L’un des atouts de ce roman est l’alternance des points de vue. Andrea Molesini, que je ne connaissais pas du tout, a réussi à trouver une langue enfantine qui n’est pas ridicule ou pénible à lire. Il a réussi à trouver un ton juste et l’humour n’est pas absent des récits de Pietro. Il a une façon de décrire le physique des personnages qui est unique et amusante. Il possède un franc-parler et témoigne d’une spontanéité qui rappelle beaucoup l’énergie italienne. Certaines remarques font vraiment rire le lecteur. Et puis son regard d’enfant rappelle le regard distancié. Certains constats sont désarmants tant ils sont criants de vérité. On dit souvent que cette dernière sort de la bouche des enfants. Il faut croire que l’auteur italien pense la même chose. La langue de Pietro est bien plus travaillée que ce que l’on pourrait croire. Il a cette capacité à transfigurer le réel, ce qui apporte de la poésie à son récit. Ce qu’ils vivent est grave car ils sont traqués par les nazis. Le regard qu’il porte sur le monde permet de la transformer quasiment comme ce loup qu’il ne cesse de voir dans tout le roman. Il a une façon de définir la manière de parler des personnages qui est très visuelle. Certaines métaphores sont particulièrement bien trouvées.

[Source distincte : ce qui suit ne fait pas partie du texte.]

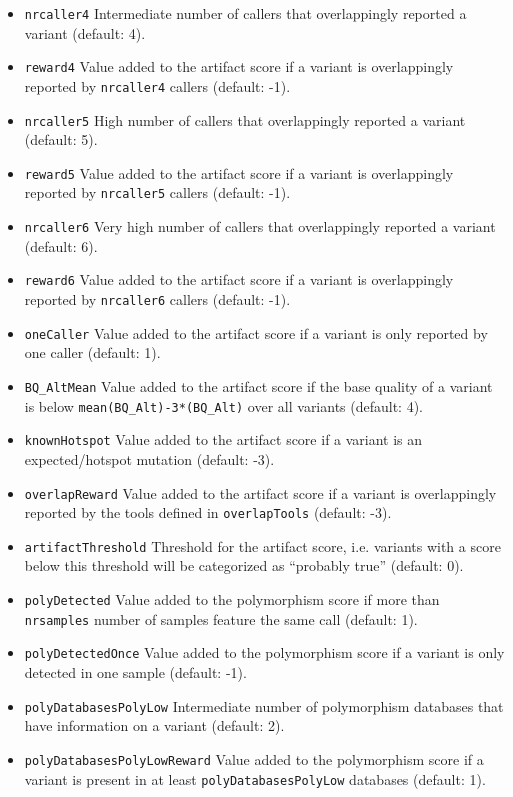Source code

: \documentclass{article}
\begin{document}
\begin{itemize}
  \item \texttt{nrcaller4} Intermediate number of callers that overlappingly reported a variant (default: 4).
  \item \texttt{reward4} Value added to the artifact score if a variant is overlappingly reported by \texttt{nrcaller4} callers (default: -1).
  \item \texttt{nrcaller5} High number of callers that overlappingly reported a variant (default: 5).
  \item \texttt{reward5} Value added to the artifact score if a variant is overlappingly reported by \texttt{nrcaller5} callers (default: -1).
  \item \texttt{nrcaller6} Very high number of callers that overlappingly reported a variant (default: 6).
  \item \texttt{reward6} Value added to the artifact score if a variant is overlappingly reported by \texttt{nrcaller6} callers (default: -1).
  \item \texttt{oneCaller} Value added to the artifact score if a variant is only reported by one caller (default: 1).
  \item \texttt{BQ\_AltMean} Value added to the artifact score if the base quality of a variant is below \texttt{mean(BQ\_Alt)-3*(BQ\_Alt)} over all variants (default: 4).
  \item \texttt{knownHotspot} Value added to the artifact score if a variant is an expected/hotspot mutation (default: -3).
  \item \texttt{overlapReward} Value added to the artifact score if a variant is overlappingly reported by the tools defined in \texttt{overlapTools} (default: -3).
  \item \texttt{artifactThreshold} Threshold for the artifact score, i.e. variants with a score below this threshold will be categorized as ``probably true'' (default: 0).
  \item \texttt{polyDetected} Value added to the polymorphism score if more than \texttt{nrsamples} number of samples feature the same call (default: 1).
  \item \texttt{polyDetectedOnce} Value added to the polymorphism score if a variant is only detected in one sample (default: -1).
  \item \texttt{polyDatabasesPolyLow} Intermediate number of polymorphism databases that have information on a variant (default: 2).
  \item \texttt{polyDatabasesPolyLowReward} Value added to the polymorphism score if a variant is present in at least \texttt{polyDatabasesPolyLow} databases (default: 1).

\end{itemize}
\end{document}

Derrière une apparente légèreté, il y a le contexte historique qui transparaît. De nombreuses scènes se déroulent la nuit. On y rencontre des êtres marqués par les événements, des fascistes, des résistants. On ressent la méfiance vis-à-vis de l’inconnu, la peur et le sentiment tragique des personnages qui ne contrôlent pas leur destinée. On perçoit aussi les souvenirs enfouis et les traumatismes de guerre de chacun. Durant le roman on s’interroge sur le personnage de Karl et sur celui d’une figure féminine. Souvent l’horreur se cache derrière des silences et le manichéisme ne caractérise pas vraiment les personnages. Le roman ne manque pas de finesse derrière le discours de l’enfant. C’est un roman bien ficelé que ce « Printemps du loup » dont la brièveté des chapitres permet d’imposer un rythme.